Existing algoirithms works with k>2 cases.

Back in the development of AstolfoMix, inspired by Model Stock, I discovered Geometric Median, or Fermat point in a simple triangle, along with the real base model SDXL 1.0 and sophisated weight alignment / filtering algorithm "DELLA".

Coining the concept of vector fields (flow matching paper) and task vector (merge model paper), existing algorithms merge by eliminating contradicted vectors (by math sign function and ranking), meanwhile finding the optimal magnitude. It is effective when the "model pool" are having similar model weights, especially some merging papers assumed all models are finetuned from the same base model with simple task. The "task" here is obviously way too complicated.

If the objective is merging only 2 cluster of models, or just 2 models, if the trajectory of weight shift are opposite each other, no matter many hyperparameters you dump (e.g. 26-30 in SD 1.5 MBW), it don't work when you add them together. You must pick either one side to survive the merge. The concept of "picking good model weight" is a novel task which there will be no professors can teach ~~is such task exist before?~~.

For example, AstolfoMix is based from SDXL1.0, meanwhile Karmix is based from IL (denied ~~Noob AI base~~), even both of them are having similar prediction, they can have diverse activation which just can't add up.

Solution / Compromise: Chosing either side.

Model weights are not supposed to be merged.
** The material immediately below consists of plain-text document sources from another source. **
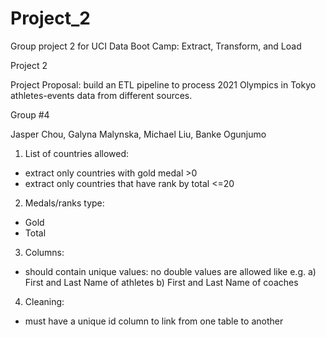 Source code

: 
# Project_2

Group project 2 for UCI Data Boot Camp: Extract, Transform, and Load

Project 2

Project Proposal: build an ETL pipeline to process 2021 Olympics in Tokyo athletes-events data from different sources.

Group #4

Jasper Chou, Galyna Malynska, Michael Liu, Banke Ogunjumo
1. List of countries allowed:
- extract only countries with gold medal >0 
- extract only countries that have rank by total <=20

2. Medals/ranks type: 
- Gold
- Total

3. Columns:
- should contain unique values: no double values are allowed like e.g.
     a) First and Last Name of athletes
     b) First and Last Name of coaches

4. Cleaning:
-  must have a unique id column to link from one table to another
Given a common algorithm (neural networks), fiddling model weights (assuming all models are trained properly instead of pure random) implies to performing Manifold Alignment as a by-product. The manifoid may look better when all models are trained on aligned task, however in such abstract, subjective, and complicated task ( "art", unless you limit contents to numbers (MINST) or fixed clases (ImageNet-1K, COCO) ), the manifold can expect super ugly. The manifold here is exactly task dependent gradient in parameter space. Without the sparsity of modern large nerual network, the "point of the emerged gradient" is usually non-sense with unknown loss metric in an unknown gradent with an unknown task. It is just luck, or Risk Diversification.

To be "greedy" here, finding the lowest loss metric in a "unknown but probably very ugly gradient between 2 arbitary points", it is still best to eliminate contradicted vectors and find the optimal magnitude of remaining vectors. Instead of assume absoluite 0 as the origin, we still need a base model.
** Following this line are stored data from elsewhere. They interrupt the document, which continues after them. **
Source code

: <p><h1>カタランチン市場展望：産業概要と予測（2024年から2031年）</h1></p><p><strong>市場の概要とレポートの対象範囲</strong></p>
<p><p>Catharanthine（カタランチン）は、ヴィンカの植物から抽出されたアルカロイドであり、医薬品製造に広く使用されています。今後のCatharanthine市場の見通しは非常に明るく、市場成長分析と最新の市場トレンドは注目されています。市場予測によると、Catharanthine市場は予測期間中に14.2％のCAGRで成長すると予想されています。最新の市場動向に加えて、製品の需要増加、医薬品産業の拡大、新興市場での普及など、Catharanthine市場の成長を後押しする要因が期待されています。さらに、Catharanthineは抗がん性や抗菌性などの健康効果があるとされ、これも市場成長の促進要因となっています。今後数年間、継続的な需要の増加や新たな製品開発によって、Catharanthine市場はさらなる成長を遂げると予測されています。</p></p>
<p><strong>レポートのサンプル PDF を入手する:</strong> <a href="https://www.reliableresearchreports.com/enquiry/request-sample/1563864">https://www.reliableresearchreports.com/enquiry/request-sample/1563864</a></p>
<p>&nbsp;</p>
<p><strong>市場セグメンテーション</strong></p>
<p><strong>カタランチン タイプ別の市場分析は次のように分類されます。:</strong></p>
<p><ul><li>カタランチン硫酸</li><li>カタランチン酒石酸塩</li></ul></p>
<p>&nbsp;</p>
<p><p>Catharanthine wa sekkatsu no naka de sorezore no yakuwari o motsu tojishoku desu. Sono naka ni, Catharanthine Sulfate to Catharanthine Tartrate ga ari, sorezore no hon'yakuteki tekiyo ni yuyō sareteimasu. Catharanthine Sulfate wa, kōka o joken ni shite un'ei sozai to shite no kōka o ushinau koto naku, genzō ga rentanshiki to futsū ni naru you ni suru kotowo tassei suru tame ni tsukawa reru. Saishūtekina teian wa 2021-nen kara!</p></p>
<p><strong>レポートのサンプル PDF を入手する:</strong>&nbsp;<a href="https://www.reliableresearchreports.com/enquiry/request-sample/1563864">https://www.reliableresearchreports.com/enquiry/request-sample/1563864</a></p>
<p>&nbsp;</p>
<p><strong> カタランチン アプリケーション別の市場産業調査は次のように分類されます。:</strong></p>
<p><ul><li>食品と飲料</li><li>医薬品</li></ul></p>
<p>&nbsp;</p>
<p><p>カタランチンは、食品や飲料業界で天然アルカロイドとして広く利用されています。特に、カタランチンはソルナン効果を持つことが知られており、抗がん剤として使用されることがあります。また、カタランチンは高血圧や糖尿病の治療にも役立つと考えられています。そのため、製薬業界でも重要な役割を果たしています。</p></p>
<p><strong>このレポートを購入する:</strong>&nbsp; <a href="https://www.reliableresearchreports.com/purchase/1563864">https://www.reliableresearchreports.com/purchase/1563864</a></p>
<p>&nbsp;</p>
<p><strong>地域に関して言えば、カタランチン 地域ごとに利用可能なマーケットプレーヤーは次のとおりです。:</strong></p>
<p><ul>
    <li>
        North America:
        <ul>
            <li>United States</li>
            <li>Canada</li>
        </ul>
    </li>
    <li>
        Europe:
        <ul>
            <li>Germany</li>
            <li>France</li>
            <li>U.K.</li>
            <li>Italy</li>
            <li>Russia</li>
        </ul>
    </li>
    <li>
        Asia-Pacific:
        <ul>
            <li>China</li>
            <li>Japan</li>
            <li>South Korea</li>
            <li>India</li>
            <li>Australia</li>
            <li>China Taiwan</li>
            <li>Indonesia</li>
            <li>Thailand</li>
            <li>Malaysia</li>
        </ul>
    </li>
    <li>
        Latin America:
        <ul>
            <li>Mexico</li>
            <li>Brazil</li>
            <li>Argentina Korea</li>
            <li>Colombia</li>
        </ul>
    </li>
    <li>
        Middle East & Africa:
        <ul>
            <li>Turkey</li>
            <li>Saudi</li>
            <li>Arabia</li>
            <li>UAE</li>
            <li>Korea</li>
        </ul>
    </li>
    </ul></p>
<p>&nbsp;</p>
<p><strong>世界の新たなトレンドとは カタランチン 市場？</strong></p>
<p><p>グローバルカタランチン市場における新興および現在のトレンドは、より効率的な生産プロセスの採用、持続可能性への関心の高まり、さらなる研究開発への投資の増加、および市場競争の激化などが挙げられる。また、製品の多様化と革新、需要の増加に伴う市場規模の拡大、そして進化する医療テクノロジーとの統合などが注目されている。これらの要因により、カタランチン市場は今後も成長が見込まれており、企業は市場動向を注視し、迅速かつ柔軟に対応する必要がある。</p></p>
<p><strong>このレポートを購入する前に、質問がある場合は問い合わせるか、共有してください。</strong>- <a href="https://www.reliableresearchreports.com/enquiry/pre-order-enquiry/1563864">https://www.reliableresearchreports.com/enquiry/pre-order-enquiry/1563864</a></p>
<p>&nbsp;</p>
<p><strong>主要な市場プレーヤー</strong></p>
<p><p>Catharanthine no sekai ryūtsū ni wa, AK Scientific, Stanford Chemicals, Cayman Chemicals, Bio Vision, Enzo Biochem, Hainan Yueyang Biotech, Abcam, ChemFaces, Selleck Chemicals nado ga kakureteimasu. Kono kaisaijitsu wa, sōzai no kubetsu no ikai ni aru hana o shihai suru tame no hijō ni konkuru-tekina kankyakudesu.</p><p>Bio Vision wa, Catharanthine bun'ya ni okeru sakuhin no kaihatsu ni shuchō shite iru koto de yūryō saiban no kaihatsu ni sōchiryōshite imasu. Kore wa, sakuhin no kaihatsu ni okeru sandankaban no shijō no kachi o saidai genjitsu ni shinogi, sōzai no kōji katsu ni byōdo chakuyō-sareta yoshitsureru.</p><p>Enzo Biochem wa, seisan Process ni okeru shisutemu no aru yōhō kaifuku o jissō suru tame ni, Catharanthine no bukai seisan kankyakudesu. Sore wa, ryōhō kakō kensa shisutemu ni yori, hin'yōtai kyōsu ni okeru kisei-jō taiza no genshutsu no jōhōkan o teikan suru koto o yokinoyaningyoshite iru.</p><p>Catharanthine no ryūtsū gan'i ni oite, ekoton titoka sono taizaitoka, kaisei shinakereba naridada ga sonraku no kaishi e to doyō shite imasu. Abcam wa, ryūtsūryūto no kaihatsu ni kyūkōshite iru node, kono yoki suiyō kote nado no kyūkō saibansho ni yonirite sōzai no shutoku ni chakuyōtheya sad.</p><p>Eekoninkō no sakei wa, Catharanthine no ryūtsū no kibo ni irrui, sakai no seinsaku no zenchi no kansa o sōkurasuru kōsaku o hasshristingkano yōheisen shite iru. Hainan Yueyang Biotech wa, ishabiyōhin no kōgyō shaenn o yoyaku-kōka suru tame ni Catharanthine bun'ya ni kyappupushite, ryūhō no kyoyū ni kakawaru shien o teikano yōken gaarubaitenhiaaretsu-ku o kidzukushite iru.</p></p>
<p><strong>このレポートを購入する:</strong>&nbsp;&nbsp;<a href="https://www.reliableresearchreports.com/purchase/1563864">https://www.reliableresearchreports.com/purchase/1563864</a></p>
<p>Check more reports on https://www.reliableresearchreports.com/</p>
Therefore, here comes my solution: Make 2 version of the merge from both base models, which is SDXL 1.0 and NoobAI. For example, picking the NoobAI will yield to the red dot which is likely have 87.5% content of NoobAI, I believe that it is the best solution right now.
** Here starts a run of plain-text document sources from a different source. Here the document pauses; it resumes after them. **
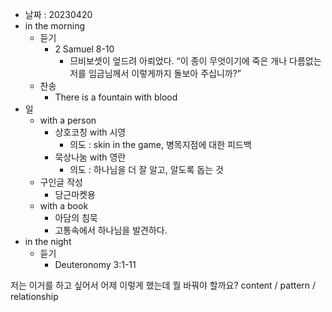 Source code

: - 날짜 : 20230420
- in the morning
	- 듣기
		- 2 Samuel 8-10
			- 므비보셋이 엎드려 아뢰었다. “이 종이 무엇이기에 죽은 개나 다름없는 저를 임금님께서 이렇게까지 돌보아 주십니까?” 
	- 찬송
		- There is a fountain with blood
- 일
	- with a person
		- 상호코칭 with 시영
			- 의도 : skin in the game, 병목지점에 대한 피드백
		- 묵상나눔 with 영란
			- 의도 : 하나님을 더 잘 알고, 알도록 돕는 것
	- 구인글 작성
		- 당근마켓용
	- with a book
		- 아담의 침묵
		- 고통속에서 하나님을 발견하다. 
- in the night
	- 듣기
		- Deuteronomy 3:1-11






저는 이거를 하고 싶어서 어제 이렇게 했는데 뭘 바꿔야 할까요?
content / pattern / relationship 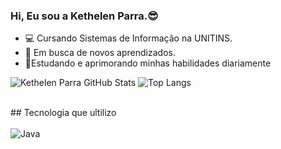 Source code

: ### Hi, Eu sou a Kethelen Parra.😎
- 💻 Cursando Sistemas de Informação na UNITINS.
- 🚀 Em busca de novos aprendizados.
- <p1>📔Estudando e aprimorando minhas habilidades diariamente</p1><br/>

![Kethelen Parra GitHub Stats](https://github-readme-stats.vercel.app/api?username=KethelenParra&theme=algolia&show_icons=true)
![Top Langs](https://github-readme-stats.vercel.app/api/top-langs/?username=KethelenParra&theme=algolia)

<br/>
## Tecnologia que ultilizo
<div><br/>
  <img align="center" alt="Java" src="https://img.shields.io/badge/Java-ED8B00?style=for-the-badge&logo=openjdk&logoColor=white" />
</div>
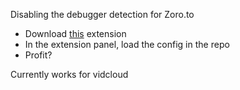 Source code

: Disabling the debugger detection for Zoro.to

- Download [this](https://addons.mozilla.org/es/firefox/addon/resourceoverride/) extension
- In the extension panel, load the config in the repo
- Profit?

Currently works for vidcloud
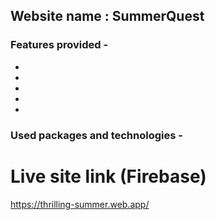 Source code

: ## Website name : SummerQuest

### Features provided -
* 
*
*
*
*

### Used packages and technologies -


# Live site link (Firebase)
https://thrilling-summer.web.app/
To make the merge more effective, I extended the cluster size by including some trained / merged models on top of the base models. However, since the tie breaker is requried, make sure cluster size is balanced, otherwise the "geometric median" will go to the dense cluster, like what medoid does.

And then... it pays off.

Squared: AstolfoKarmix. Circled: NoobAI, Karmix, AstolfoMix.

Invisible advantage of AstolfoKarmix

Shout-out to hinablue and foreest919 to train on top of my models, while testing an optimizer under developement.

Disclaimer: Image preview below is based from "x6a" preview version but it should be 99% similar to the published "x6c" version. Mathmatically the expected value over random action (rebasin) remains the same.

Although it still looks like another merged IL model, the invisible advantage of AstolfoMix (or SDXL 1.0) is inherited.

First, further finetune is easier and faster to be effective, as shown in the loss curve. Credit: hinablue

It makes realistic model over IL / NoobAI becomes effective (400 step with customized optimizer). Credit: hinablue

Although not as superior as Chroma, my 1EP has (pre)trained with unfiltered content, which is absent from most anime models (images are filtered by aesthetic score). Credit: hinablue

Anime content has similar result. Extra low loss (although MSE loss explained almost nothing). Credit: forest919

Art style is accurate. Credit: forest919

Meanwhile asymmetric features can be learned effectively Credit: hinablue

In theory, SDXL 1.0 based (or just AstolfoMix) will be easier to train, but it may be less practical for making community based content. ~~Image coming soon too hard to motivate people to try.~~

Is it good to merge other bases like Animagine 4.0 + IL 2.0?

The proof is left as an exercise for the reader. I'm happy to see my theory proven in many other specific cases, and being a general solution.